Finanzpolizei zieht Bilanz

Betrug um Mehrwertsteuer in Südtirol deutlich höher als im Trentino

Dienstag, 25. Juni 2024 | 17:14 Uhr

Von: mk

Bozen/Trient – Im Rahmen ihres 250-Jahr-Jubiläums zieht die Finanzpolizei auch im Trentino-Südtirol Bilanz über die vergangenen 17 Monate. Seit Anfang 2023 bis zum Mai 2024 ermittelte die Finanzpolizei in 8.600 Fällen in der Region, die in ihre Zuständigkeitsbereiche fallen – 4.100 Fälle im Trentino und 4.500 in Südtirol.

In rund 900 Fälle hat das Gericht die Finanzpolizei mit strafrechtlichen Ermittlungen betraut, 385 Fälle werden am Bozner Landesgericht verhandelt. In zwölf Fällen (fünf im Trentino und sieben in Südtirol) leitet die europäische Staatsanwaltschaft die Ermittlungen. 52 Untersuchungen gehen vom Rechnungshof aus, wovon 32 Südtirol betreffen.

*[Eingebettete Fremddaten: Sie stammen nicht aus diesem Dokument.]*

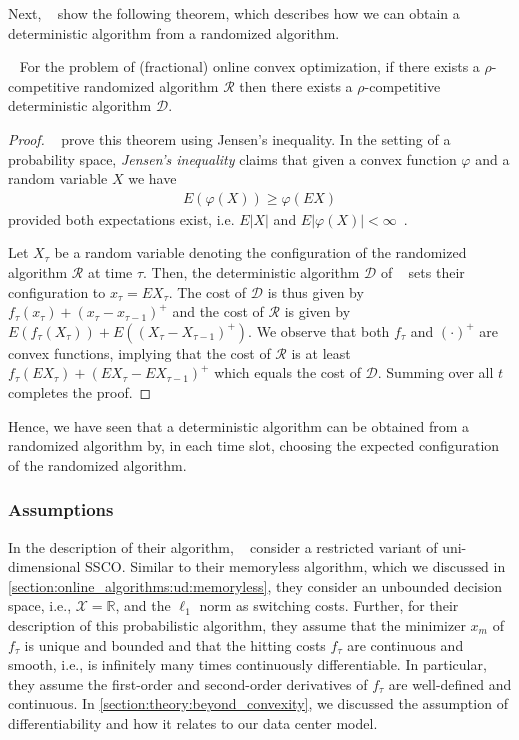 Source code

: Next, \citeauthor*{Bansal2015}~\cite{Bansal2015} show the following theorem, which describes how we can obtain a deterministic algorithm from a randomized algorithm. \begin{theorem}
   ~\cite{Bansal2015} For the problem of (fractional) online convex optimization, if there exists a $\rho$-competitive randomized algorithm $\mathcal{R}$ then there exists a $\rho$-competitive deterministic algorithm $\mathcal{D}$.
\end{theorem}
\begin{proof}
\citeauthor*{Bansal2015}~\cite{Bansal2015} prove this theorem using Jensen's inequality. In the setting of a probability space, \emph{Jensen's inequality} claims that given a convex function $\varphi$ and a random variable $X$ we have \begin{align}
    E(\varphi(X)) \geq \varphi(E X)
\end{align} provided both expectations exist, i.e. $E |X|$ and $E |\varphi(X)| < \infty$~\cite{Durrett2010}.

Let $X_{\tau}$ be a random variable denoting the configuration of the randomized algorithm $\mathcal{R}$ at time $\tau$. Then, the deterministic algorithm $\mathcal{D}$ of \citeauthor*{Bansal2015}~\cite{Bansal2015} sets their configuration to $x_{\tau} = E X_{\tau}$. The cost of $\mathcal{D}$ is thus given by $f_{\tau}(x_{\tau}) + (x_{\tau} - x_{\tau-1})^+$ and the cost of $\mathcal{R}$ is given by $E(f_{\tau}(X_{\tau})) + E((X_{\tau} - X_{\tau-1})^+)$. We observe that both $f_{\tau}$ and $(\cdot)^+$ are convex functions, implying that the cost of $\mathcal{R}$ is at least $f_{\tau}(E X_{\tau}) + (E X_{\tau} - E X_{\tau-1})^+$ which equals the cost of $\mathcal{D}$. Summing over all $t$ completes the proof.
\end{proof}

Hence, we have seen that a deterministic algorithm can be obtained from a randomized algorithm by, in each time slot, choosing the expected configuration of the randomized algorithm.

\subsubsection{Assumptions}

In the description of their algorithm, \citeauthor*{Bansal2015}~\cite{Bansal2015} consider a restricted variant of uni-dimensional SSCO. Similar to their memoryless algorithm, which we discussed in \cref{section:online_algorithms:ud:memoryless}, they consider an unbounded decision space, i.e., $\mathcal{X} = \mathbb{R}$, and the $\ell_1$ norm as switching costs. Further, for their description of this probabilistic algorithm, they assume that the minimizer $x_m$ of $f_{\tau}$ is unique and bounded and that the hitting costs $f_{\tau}$ are continuous and smooth, i.e., is infinitely many times continuously differentiable. In particular, they assume the first-order and second-order derivatives of $f_{\tau}$ are well-defined and continuous. In \cref{section:theory:beyond_convexity}, we discussed the assumption of differentiability and how it relates to our data center model.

Im Kampf gegen die Steuerhinterziehung gelang es der Finanzpolizei in der Region, über 225 Millionen Euro sicherzustellen – 127 Millionen im Trentino und 128 Millionen in Südtirol. Während im Trentino Mehrwertsteuer in der Höhe von 13 Millionen Euro hinterzogen wurde, waren es in Südtirol 120 Millionen Euro.

Die Finanzpolizei hatte in Südtirol in diesem Zusammenhang zwei bedeutsame Betrugsfälle aufgedeckt. Über Scheinfirmen, die falsche Rechnungen ausstellten und nie Steuern an den Fiskus abführten, wurden Steuergutschriften zugunsten „echter“ Unternehmen geschaffen. Dadurch mussten diese weniger Mehrwertsteuer zahlen.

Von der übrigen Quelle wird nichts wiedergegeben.